11 and ¾
UNITED KINGDOM | Wednesday, 14 May 2014 | Views [974] | Comments [2] | Scholarship Entry
On July 8th 2000, when I was 11 and ¾ I met JK Rowling. I wound down the windows of my mum’s car and let the tingling wind of the hazy July day tickle my chubby fingers. We raced the steam train which was chugging atop the tracks cemented on the once grassy knoll. Majestic in its metallic beauty, it seemed to choke on the very smoke that propelled it along. To my right, the giant cooling towers of Didcot power station, sheer mountains of bleak industrialism. Billowing steam, it seems now as if they were there to cloud the clarity of my memories.
We arrived and walked along the gravelled path to the railway station. I kicked myself for not bringing my homemade broomstick. She was supposedly aboard the Hogwarts Express. I climbed the stairs, and with a flick of dyed blonde hair, the magic maker was in front of me. We were alone, nothing but chintz separated us. I stalled — what was I expecting? For her to reassure me, with those shadowed eyes, that good will always triumph over evil?
From the moment I saw it race the tracks, I knew that the train wasn’t the real deal.

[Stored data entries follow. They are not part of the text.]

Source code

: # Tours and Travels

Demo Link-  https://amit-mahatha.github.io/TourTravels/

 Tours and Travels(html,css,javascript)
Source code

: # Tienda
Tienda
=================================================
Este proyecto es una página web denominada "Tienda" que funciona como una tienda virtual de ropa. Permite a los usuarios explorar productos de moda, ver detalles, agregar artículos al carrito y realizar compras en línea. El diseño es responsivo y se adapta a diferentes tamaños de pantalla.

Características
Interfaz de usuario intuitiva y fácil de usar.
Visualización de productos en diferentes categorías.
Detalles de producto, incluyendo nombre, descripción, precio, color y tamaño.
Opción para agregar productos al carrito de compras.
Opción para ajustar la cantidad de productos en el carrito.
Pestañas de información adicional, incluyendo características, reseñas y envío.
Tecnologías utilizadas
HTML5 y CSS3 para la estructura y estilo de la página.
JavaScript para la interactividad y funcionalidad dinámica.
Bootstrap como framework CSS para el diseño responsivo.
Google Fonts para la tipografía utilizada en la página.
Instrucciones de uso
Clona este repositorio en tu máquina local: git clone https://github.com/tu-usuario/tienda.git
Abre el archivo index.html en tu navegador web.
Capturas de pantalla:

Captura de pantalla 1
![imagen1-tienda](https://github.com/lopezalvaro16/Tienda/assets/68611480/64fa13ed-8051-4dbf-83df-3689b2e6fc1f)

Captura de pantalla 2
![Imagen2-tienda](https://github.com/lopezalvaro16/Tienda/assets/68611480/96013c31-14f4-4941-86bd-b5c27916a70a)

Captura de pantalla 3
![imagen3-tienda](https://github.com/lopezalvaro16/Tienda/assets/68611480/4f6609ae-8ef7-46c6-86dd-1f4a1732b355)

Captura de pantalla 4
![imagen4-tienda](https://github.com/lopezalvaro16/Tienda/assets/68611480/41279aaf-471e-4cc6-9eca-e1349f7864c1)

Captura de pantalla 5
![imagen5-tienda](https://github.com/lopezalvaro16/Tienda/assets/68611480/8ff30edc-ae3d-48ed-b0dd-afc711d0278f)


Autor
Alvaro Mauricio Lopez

Yet there was one truth I took from our brief acquaintance: that, if I used my imagination anything, even the famous writer that I told her I dreamt of becoming, could come true.
Alongside the pen she used to sign my book, which remains on a shelf with the relics of my childhood, I have held onto this wisdom. But the difference between myself and my childhood hero is that I didn't want to write fantastical plots with scarred wizards, enchanted portraits and those who must not be named. Although I relished burying myself deep in that printed world, I remained much too enamoured, and still do, with the world surrounding me.
I want to describe the buzzing excitement of the railway station that day. The screaming toddlers, forced to queue for too long for something they couldn’t yet understand; the undercurrent of excited children and adults gabbling about a world they managed to make almost real; the silence of those revelling in the heavy hardback, thick with 635 pages of further explanations; the clawing heat of a warm day, where ice creams melted making sticky fingers, whilst a thunder cloud hovered sure to wash the saccharine away.
I have travelled to over 30 countries, and I could review the top sites or the finest foods. But, I will never forget the moment I met her and realised that magic isn’t just imaginary; we can find it in a single recollection, even of a railway station.